# [Goal of the exercise]
Lines outside the range are not wanted. Give again exactly the lines between the line holding "- Cập nhật entities, services, mappers, repositories" and the line holding "- **Mô tả:** Xây dựng service", inclusive, from the listing below.

Dataset extract Start Marker

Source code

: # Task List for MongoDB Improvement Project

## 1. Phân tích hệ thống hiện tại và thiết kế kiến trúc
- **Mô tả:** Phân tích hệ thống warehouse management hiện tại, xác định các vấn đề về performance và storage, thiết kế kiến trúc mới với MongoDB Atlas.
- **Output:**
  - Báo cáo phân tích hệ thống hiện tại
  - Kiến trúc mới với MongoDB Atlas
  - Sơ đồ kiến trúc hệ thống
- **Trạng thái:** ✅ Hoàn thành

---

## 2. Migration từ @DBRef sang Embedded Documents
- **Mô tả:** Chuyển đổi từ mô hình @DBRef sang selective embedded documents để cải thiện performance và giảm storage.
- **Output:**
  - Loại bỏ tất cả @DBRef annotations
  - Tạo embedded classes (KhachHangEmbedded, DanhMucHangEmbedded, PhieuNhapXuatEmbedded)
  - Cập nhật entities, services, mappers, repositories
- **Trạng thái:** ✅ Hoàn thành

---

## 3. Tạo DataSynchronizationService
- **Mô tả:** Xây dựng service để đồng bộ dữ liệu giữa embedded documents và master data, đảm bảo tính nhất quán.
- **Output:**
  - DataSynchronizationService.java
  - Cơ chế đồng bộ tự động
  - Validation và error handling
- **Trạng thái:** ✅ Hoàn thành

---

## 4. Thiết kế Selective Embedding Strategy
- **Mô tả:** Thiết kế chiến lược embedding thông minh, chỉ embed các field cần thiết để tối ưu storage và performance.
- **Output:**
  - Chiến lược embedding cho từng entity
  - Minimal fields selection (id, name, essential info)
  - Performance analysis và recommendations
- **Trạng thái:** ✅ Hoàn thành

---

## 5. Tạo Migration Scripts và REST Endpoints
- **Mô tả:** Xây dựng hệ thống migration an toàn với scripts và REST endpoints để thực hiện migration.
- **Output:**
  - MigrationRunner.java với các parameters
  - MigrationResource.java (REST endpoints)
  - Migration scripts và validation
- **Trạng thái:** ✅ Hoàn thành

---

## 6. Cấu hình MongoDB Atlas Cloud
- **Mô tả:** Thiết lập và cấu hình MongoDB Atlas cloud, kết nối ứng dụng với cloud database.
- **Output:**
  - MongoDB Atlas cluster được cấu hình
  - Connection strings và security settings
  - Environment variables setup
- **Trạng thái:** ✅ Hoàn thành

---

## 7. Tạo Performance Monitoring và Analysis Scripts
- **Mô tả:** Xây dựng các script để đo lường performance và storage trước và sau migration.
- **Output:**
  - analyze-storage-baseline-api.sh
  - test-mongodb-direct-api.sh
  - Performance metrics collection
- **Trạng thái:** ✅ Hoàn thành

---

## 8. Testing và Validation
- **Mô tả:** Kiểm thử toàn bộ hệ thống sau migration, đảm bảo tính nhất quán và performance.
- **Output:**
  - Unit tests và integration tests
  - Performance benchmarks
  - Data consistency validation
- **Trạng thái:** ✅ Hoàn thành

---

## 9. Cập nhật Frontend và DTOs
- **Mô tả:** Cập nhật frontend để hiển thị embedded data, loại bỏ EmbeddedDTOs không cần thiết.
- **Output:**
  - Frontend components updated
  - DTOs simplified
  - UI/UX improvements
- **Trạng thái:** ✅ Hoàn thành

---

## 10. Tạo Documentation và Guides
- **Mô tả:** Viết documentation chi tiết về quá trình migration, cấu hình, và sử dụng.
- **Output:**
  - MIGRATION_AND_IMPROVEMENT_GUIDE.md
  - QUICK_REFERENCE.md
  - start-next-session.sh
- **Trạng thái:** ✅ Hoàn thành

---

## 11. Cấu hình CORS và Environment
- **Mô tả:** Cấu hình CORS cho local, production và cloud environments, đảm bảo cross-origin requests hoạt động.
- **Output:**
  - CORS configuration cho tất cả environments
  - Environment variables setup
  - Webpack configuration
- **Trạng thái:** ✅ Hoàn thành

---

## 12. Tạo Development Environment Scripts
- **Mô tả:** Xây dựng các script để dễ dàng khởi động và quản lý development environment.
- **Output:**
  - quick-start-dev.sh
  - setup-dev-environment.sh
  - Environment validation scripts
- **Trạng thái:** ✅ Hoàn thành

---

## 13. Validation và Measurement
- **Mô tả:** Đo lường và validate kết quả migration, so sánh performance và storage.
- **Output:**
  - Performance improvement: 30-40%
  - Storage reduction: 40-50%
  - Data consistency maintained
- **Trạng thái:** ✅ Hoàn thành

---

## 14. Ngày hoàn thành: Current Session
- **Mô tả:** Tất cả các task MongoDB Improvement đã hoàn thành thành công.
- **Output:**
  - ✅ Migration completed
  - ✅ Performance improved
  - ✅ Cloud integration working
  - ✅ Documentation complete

Dataset extract End Marker

# [Response box]
  - Cập nhật entities, services, mappers, repositories
- **Trạng thái:** ✅ Hoàn thành

---

## 3. Tạo DataSynchronizationService
- **Mô tả:** Xây dựng service để đồng bộ dữ liệu giữa embedded documents và master data, đảm bảo tính nhất quán.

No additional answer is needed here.